Code Implementation

class Solution:
    def reductionOperations(self, nums):
        nums.sort()
        res = 0
        prev_ops = 0
        for i in range(1, len(nums)):
            if nums[i] != nums[i-1]:
                prev_ops += 1
            res += prev_ops
        return res
      

class Solution {
public:
    int reductionOperations(vector& nums) {
        sort(nums.begin(), nums.end());
        int res = 0, prev_ops = 0;
        for (int i = 1; i < nums.size(); ++i) {
            if (nums[i] != nums[i-1]) {
                prev_ops++;
            }
            res += prev_ops;
        }
        return res;
    }
};
      

import java.util.Arrays;
class Solution {
    public int reductionOperations(int[] nums) {
        Arrays.sort(nums);
        int res = 0, prev_ops = 0;
        for (int i = 1; i < nums.length; i++) {
            if (nums[i] != nums[i-1]) {
                prev_ops++;
            }
            res += prev_ops;
        }
        return res;
    }
}
      

var reductionOperations = function(nums) {
    nums.sort((a, b) => a - b);
    let res = 0, prev_ops = 0;
    for (let i = 1; i < nums.length; i++) {
        if (nums[i] !== nums[i-1]) {
            prev_ops++;
        }
        res += prev_ops;
    }
    return res;
};
      

Problem Description

Given an array of integers nums, you can perform an operation where you choose any element and decrease it to any strictly smaller value present in the array. The goal is to make all elements in nums equal using the minimum number of such operations.

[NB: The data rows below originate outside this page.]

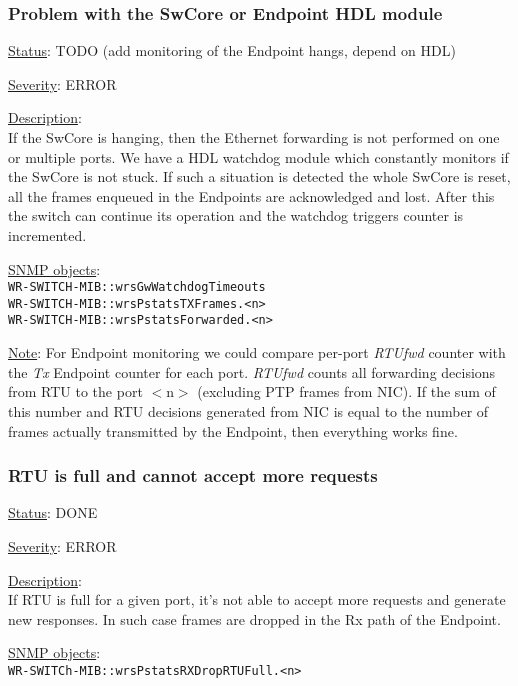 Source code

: \subsubsection{\bf Problem with the SwCore or Endpoint HDL module}
		\label{fail:data:swcore_hang}
		\begin{packed_enum}
    \item [] \underline{Status}: TODO (add monitoring of the Endpoint hangs, depend on
      HDL)
			\item [] \underline{Severity}: ERROR
			\item [] \underline{Description}:\\
				If the SwCore is hanging, then the Ethernet forwarding is not
				performed on one or multiple ports. We have a HDL watchdog module which
				constantly monitors if the SwCore is not stuck. If such a situation is
				detected the whole SwCore is reset, all the frames enqueued in the
				Endpoints are acknowledged and lost. After this the switch can continue
				its operation and the watchdog triggers counter is incremented.
			\item [] \underline{SNMP objects}:\\
				\texttt{WR-SWITCH-MIB::wrsGwWatchdogTimeouts}\\
				\texttt{WR-SWITCH-MIB::wrsPstatsTXFrames.<n>}\\
				\texttt{WR-SWITCH-MIB::wrsPstatsForwarded.<n>}
			\item [] \underline{Note}: For Endpoint monitoring we could compare
				per-port \emph{RTUfwd} counter with the \emph{Tx} Endpoint counter for
				each port. \emph{RTUfwd} counts all forwarding decisions from RTU to the
				port $<$n$>$ (excluding PTP frames from NIC). If the sum of this number
				and RTU decisions generated from NIC is equal to the number of frames
				actually transmitted by the Endpoint, then everything works fine.
		\end{packed_enum}

\subsubsection{\bf RTU is full and cannot accept more requests}
		\label{fail:data:rtu_full}
		\begin{packed_enum}
			\item [] \underline{Status}: DONE
			\item [] \underline{Severity}: ERROR
			\item [] \underline{Description}:\\
				If RTU is full for a given port, it's not able to accept more requests
				and generate new responses. In such case frames are dropped in the
				Rx path of the Endpoint.
			\item [] \underline{SNMP objects}:\\
				\texttt{WR-SWITCh-MIB::wrsPstatsRXDropRTUFull.<n>}
		\end{packed_enum}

• Each operation must decrease an element to a value already present in nums.
• You can perform the operation any number of times on any element.
• Return the minimum number of operations required to make all elements equal.
• Constraints: 1 <= nums.length <= 5 * 10^4, 1 <= nums[i] <= 10^5.

Thought Process

At first, it might seem like we need to simulate each operation, choosing which element to reduce at every step. However, this would be inefficient for large arrays. Instead, let's observe that each operation reduces an element to a smaller value already present in the array. Eventually, all elements must become the smallest value in the array.

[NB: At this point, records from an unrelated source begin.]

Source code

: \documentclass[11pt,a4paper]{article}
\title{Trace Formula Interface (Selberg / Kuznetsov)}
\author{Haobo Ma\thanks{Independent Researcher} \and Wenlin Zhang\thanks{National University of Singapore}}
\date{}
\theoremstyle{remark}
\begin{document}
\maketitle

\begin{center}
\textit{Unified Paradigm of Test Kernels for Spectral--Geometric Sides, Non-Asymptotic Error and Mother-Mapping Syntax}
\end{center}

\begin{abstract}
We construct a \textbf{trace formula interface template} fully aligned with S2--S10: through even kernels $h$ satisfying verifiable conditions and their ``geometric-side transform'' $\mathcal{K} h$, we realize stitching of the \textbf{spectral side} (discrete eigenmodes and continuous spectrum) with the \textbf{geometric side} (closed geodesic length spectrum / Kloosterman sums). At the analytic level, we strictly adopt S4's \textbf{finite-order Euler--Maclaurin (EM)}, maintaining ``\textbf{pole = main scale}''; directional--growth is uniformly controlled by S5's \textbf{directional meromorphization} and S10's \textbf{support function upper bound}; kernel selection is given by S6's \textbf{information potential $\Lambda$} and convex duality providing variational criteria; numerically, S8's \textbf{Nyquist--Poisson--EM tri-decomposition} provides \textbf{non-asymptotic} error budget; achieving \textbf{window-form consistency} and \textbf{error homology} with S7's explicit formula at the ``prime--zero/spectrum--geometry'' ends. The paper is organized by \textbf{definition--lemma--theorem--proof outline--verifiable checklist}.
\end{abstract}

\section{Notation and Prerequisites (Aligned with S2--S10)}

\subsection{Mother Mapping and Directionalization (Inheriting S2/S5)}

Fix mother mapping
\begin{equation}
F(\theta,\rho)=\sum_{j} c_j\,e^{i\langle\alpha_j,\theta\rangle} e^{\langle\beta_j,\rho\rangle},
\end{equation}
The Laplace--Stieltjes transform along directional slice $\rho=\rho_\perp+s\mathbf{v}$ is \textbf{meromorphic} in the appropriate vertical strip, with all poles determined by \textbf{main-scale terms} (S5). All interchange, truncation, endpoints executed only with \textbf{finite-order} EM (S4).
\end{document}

Rather than performing each operation, we can focus on how many times each unique value (except the minimum) must be reduced to reach the minimum value. By sorting the array, we can track how many unique values there are and how many elements need to be reduced at each step. This leads to a more efficient and systematic approach.

Solution Approach

• Step 1: Sort the Array
  • Sorting groups equal values together and arranges them in ascending order.
• Step 2: Track Operations
  • Initialize two variables: res (the total operations) and prev_ops (the number of unique values seen so far, excluding the minimum).
  • Iterate through the array from the second element onwards.
  • Each time you encounter a new unique value (i.e., nums[i] != nums[i-1]), increment prev_ops.
  • For every element, add prev_ops to res. This represents the cumulative number of reductions needed for all elements greater than the minimum.
• Step 3: Return the Result
  • After processing, res will contain the minimum number of operations required.

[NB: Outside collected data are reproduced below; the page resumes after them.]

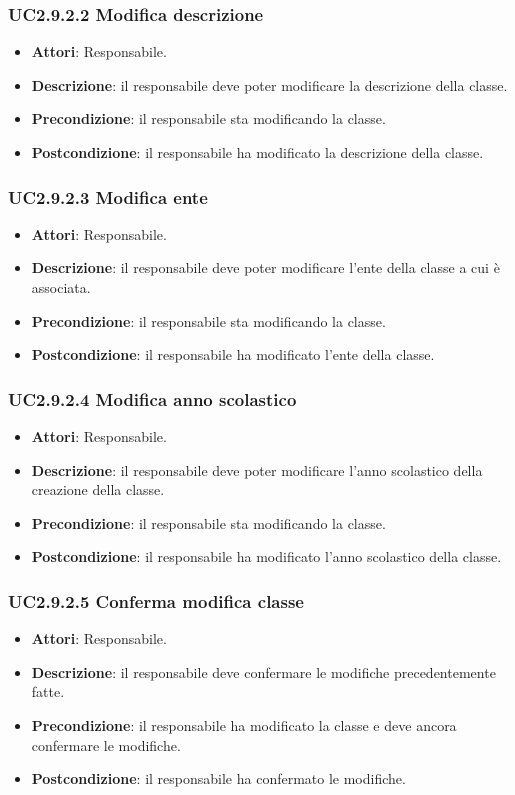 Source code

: \subsubsection{UC2.9.2.2 Modifica descrizione}
\begin{itemize}
\item \textbf{Attori}: Responsabile.
\item \textbf{Descrizione}: il responsabile deve poter modificare la descrizione della classe.
\item \textbf{Precondizione}: il responsabile sta modificando la classe.
\item \textbf{Postcondizione}: il responsabile ha modificato la descrizione della classe.
\end{itemize}
\subsubsection{UC2.9.2.3 Modifica ente}
\begin{itemize}
\item \textbf{Attori}: Responsabile.
\item \textbf{Descrizione}: il responsabile deve poter modificare l'ente della classe a cui è associata.
\item \textbf{Precondizione}: il responsabile sta modificando la classe.
\item \textbf{Postcondizione}: il responsabile ha modificato l'ente della classe.
\end{itemize}
\subsubsection{UC2.9.2.4 Modifica anno scolastico}
\begin{itemize}
\item \textbf{Attori}: Responsabile.
\item \textbf{Descrizione}: il responsabile deve poter modificare l'anno scolastico della creazione della classe.
\item \textbf{Precondizione}: il responsabile sta modificando la classe.
\item \textbf{Postcondizione}: il responsabile ha modificato l'anno scolastico della classe.
\end{itemize}
\subsubsection{UC2.9.2.5 Conferma modifica classe}
\begin{itemize}
\item \textbf{Attori}: Responsabile.
\item \textbf{Descrizione}: il responsabile deve confermare le modifiche precedentemente fatte.
\item \textbf{Precondizione}: il responsabile ha modificato la classe e deve ancora confermare le modifiche.
\item \textbf{Postcondizione}: il responsabile ha confermato le modifiche.
\end{itemize}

This method works efficiently because it leverages the sorted order to count reductions by unique levels, rather than simulating each operation individually.

Example Walkthrough

Let's walk through an example with nums = [5, 1, 3, 3, 2].

1. Sort the Array: [1, 2, 3, 3, 5]
2. Initialize: res = 0, prev_ops = 0
3. Iterate:
   • i = 1: nums[1]=2 is not equal to nums[0]=1 → prev_ops = 1, res = 1
   • i = 2: nums[2]=3 is not equal to nums[1]=2 → prev_ops = 2, res = 3
   • i = 3: nums[3]=3 is equal to nums[2]=3 → prev_ops = 2, res = 5
   • i = 4: nums[4]=5 is not equal to nums[3]=3 → prev_ops = 3, res = 8
4. Result: res = 8

This means 8 operations are required to make all elements equal to 1.

Time and Space Complexity

• Brute-force approach:
  • Would involve repeatedly selecting and reducing elements, potentially O(n^2) time, as each operation could require scanning the array.
• Optimized approach (current solution):
  • Sorting the array: O(n log n)
  • Single pass through the array: O(n)
  • Total Time Complexity: O(n log n)
  • Space Complexity: O(1) extra space (or O(n) if sorting in-place is not allowed)

Summary

The key insight is that each unique value above the minimum requires a number of operations proportional to its frequency and its "distance" from the minimum. By sorting and counting unique values, we efficiently calculate the total operations needed without simulating each reduction. This turns a potentially slow brute-force problem into a fast, elegant solution using sorting and simple counting.